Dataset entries
----------
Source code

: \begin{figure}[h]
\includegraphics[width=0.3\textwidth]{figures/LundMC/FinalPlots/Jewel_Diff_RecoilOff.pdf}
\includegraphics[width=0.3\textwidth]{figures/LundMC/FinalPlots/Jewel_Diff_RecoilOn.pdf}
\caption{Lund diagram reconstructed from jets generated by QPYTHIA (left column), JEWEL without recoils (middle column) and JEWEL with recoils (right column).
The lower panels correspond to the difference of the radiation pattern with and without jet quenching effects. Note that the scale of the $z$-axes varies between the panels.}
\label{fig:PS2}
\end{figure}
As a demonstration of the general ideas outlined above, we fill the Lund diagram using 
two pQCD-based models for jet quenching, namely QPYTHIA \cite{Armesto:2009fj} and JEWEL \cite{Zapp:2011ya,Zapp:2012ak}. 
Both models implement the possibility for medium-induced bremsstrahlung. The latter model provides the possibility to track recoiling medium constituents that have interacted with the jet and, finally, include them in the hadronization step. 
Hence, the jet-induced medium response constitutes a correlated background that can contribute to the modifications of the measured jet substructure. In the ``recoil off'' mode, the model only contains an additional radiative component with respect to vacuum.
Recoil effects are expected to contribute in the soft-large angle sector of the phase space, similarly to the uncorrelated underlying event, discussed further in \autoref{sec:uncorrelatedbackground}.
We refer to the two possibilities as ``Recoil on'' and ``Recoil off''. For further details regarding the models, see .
----------
*Exercise requirements*. Look through the entries above and report each line where the string "that" occurs.

*Answer area*.
The lower panels correspond to the difference of the radiation pattern with and without jet quenching effects. Note that the scale of the $z$-axes varies between the panels.}
Both models implement the possibility for medium-induced bremsstrahlung. The latter model provides the possibility to track recoiling medium constituents that have interacted with the jet and, finally, include them in the hadronization step. 
Hence, the jet-induced medium response constitutes a correlated background that can contribute to the modifications of the measured jet substructure. In the ``recoil off'' mode, the model only contains an additional radiative component with respect to vacuum.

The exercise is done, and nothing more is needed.